Tuesday, February 14, 2012

Pavlov...Pavlov...hmmm...Nope, Doesn’t Ring a Bell

Obviously it would be unreasonable to think that the explanation for the dog’s drooling in Pavlov’s experiments is because the dog wanted to mess with Pavlov, but note that the explanation suggested in the comic is entirely consistent with the data generated through observation of the dog’s behavior. Such a conclusion (which would be absurd in the case of dogs but plausible in the case of humans) is ruled out by the behaviorists based on their own a priori assumptions rather than by the data. Though the assumption is valid in the case of Pavlov’s dogs, it functions in the experiment as an unacknowledged unobservable which undermines Skinner’s claims to  “radical” behaviorism.

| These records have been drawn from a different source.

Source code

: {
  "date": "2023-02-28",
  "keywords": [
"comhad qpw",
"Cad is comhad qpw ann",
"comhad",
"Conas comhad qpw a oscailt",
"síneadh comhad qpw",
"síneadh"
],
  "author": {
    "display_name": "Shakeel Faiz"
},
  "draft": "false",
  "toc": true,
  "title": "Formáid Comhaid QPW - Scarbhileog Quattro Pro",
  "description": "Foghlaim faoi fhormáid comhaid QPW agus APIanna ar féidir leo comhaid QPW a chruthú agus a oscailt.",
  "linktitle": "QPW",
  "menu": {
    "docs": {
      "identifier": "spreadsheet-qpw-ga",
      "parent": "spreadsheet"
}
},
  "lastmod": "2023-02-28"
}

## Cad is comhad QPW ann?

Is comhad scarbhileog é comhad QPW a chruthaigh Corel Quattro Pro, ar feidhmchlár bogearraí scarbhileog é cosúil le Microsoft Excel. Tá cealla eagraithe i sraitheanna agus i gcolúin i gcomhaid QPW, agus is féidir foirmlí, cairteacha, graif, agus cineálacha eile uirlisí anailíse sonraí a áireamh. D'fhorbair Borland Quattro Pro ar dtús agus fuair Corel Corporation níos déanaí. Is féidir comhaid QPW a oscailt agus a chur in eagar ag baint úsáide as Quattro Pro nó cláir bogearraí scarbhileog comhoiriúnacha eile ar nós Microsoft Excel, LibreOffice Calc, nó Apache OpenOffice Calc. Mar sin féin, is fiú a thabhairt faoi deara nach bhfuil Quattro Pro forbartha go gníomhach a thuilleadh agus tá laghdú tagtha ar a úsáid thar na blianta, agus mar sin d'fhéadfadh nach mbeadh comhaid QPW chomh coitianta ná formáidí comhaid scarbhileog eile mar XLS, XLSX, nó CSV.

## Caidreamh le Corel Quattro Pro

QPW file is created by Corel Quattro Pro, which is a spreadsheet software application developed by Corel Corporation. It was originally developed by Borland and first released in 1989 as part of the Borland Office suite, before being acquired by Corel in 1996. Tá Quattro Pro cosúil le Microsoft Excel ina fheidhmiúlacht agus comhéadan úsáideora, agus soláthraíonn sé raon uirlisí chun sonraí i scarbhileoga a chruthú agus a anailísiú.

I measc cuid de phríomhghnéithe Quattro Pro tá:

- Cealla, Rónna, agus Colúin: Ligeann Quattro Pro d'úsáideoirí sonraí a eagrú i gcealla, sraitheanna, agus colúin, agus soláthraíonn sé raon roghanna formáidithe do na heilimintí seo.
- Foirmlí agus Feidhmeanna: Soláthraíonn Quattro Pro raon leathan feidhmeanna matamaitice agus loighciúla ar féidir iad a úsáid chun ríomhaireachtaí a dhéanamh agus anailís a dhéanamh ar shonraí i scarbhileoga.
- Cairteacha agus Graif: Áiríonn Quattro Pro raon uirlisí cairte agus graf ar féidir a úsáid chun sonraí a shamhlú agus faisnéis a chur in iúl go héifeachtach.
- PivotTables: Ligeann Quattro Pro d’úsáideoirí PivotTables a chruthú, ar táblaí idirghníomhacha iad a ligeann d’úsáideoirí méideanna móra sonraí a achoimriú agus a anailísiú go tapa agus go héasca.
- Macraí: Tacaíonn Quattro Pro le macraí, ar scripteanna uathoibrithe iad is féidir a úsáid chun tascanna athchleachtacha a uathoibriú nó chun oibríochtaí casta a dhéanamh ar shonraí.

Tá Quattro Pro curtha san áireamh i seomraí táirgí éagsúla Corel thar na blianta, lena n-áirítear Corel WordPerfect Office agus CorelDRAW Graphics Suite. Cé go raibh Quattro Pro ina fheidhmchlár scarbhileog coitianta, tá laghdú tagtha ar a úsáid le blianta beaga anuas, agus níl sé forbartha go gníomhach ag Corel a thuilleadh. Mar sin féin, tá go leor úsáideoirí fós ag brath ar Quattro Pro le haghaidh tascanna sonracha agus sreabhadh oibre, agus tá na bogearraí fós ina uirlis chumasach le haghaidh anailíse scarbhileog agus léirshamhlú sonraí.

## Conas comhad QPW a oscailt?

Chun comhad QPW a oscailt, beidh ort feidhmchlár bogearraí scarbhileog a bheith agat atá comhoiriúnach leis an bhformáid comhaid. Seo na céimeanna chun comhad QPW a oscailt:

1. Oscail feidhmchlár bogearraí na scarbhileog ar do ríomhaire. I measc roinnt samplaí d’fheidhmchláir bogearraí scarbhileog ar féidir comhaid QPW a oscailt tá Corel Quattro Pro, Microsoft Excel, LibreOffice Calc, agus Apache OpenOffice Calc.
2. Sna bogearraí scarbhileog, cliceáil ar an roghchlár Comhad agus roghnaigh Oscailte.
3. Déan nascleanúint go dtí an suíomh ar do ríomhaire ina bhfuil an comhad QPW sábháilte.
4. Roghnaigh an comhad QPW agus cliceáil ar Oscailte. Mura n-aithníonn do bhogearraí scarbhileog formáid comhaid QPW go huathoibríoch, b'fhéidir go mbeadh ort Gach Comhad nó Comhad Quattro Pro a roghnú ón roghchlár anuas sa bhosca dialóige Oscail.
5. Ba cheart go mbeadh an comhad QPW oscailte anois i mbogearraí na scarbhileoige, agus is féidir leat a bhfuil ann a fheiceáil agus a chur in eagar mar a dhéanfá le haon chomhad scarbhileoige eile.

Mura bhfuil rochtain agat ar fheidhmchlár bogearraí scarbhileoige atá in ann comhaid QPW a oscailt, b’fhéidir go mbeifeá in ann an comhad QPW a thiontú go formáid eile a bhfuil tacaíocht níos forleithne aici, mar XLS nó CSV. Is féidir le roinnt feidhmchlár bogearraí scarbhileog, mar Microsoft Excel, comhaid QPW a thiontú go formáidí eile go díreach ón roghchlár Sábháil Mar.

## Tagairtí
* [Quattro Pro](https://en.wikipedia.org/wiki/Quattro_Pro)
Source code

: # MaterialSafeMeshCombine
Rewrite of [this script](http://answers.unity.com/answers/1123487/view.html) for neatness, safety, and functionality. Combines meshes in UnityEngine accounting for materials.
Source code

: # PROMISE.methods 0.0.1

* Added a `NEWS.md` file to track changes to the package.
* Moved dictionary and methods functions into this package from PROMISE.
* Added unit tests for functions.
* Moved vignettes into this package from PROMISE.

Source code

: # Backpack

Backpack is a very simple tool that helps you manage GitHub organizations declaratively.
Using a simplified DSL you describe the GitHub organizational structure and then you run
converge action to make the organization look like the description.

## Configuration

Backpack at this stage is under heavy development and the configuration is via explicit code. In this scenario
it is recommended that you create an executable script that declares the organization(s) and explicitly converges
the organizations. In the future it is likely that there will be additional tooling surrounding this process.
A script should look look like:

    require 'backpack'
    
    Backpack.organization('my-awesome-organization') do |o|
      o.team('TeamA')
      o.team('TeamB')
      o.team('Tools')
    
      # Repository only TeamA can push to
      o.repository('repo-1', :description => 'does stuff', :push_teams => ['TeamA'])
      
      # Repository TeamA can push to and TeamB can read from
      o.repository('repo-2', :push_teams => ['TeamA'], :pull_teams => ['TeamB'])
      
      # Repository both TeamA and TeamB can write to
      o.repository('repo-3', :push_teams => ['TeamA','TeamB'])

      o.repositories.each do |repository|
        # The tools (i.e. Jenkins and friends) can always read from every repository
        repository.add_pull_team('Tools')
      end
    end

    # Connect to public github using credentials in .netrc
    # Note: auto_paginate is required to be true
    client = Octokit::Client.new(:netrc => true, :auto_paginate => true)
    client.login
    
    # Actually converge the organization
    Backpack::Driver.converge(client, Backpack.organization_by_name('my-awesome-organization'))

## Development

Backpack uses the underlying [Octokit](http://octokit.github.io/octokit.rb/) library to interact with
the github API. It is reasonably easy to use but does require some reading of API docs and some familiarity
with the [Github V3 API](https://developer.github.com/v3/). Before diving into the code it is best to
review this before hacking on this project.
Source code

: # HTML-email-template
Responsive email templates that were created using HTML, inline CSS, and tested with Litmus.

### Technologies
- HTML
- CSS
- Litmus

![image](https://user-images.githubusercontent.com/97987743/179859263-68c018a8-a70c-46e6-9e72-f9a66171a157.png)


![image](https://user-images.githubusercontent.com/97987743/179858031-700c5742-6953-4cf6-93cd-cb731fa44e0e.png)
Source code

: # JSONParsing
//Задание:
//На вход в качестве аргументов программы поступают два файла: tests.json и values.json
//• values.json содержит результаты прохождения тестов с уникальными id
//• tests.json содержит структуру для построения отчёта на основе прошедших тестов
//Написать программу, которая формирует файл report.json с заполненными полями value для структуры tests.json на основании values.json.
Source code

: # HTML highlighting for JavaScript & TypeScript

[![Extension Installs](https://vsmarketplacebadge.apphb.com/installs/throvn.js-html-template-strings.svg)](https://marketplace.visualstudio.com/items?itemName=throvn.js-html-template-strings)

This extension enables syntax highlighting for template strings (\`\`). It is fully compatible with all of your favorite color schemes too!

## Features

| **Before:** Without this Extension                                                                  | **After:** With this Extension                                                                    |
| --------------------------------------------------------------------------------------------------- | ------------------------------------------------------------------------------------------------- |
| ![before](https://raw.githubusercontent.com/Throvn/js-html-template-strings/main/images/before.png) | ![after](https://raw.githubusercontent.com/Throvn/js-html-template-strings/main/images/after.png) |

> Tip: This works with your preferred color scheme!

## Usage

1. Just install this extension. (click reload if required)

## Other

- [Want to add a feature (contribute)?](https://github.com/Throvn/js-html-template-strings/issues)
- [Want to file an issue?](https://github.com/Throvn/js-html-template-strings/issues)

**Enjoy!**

Skinner’s behavioristic rejection of theorizing about unobservable mechanisms is nevertheless revealed to be a theory founded on an unobservable mechanism. The behaviorist believes that external stimulus rather than such processes causally explain the results of her experiment, but as Hume pointed out, causality is never directly observed. We observe the bell ringing, and then we observe the dog drooling, but we never observe the bell causing the dog to drool. To make the causal leap the experimenter has to bring into the picture some theory that cannot logically be accounted for by observation of behavior alone. The leap can only be made by appealing to the experimenter’s own unobservable mental construct of the concept of causality.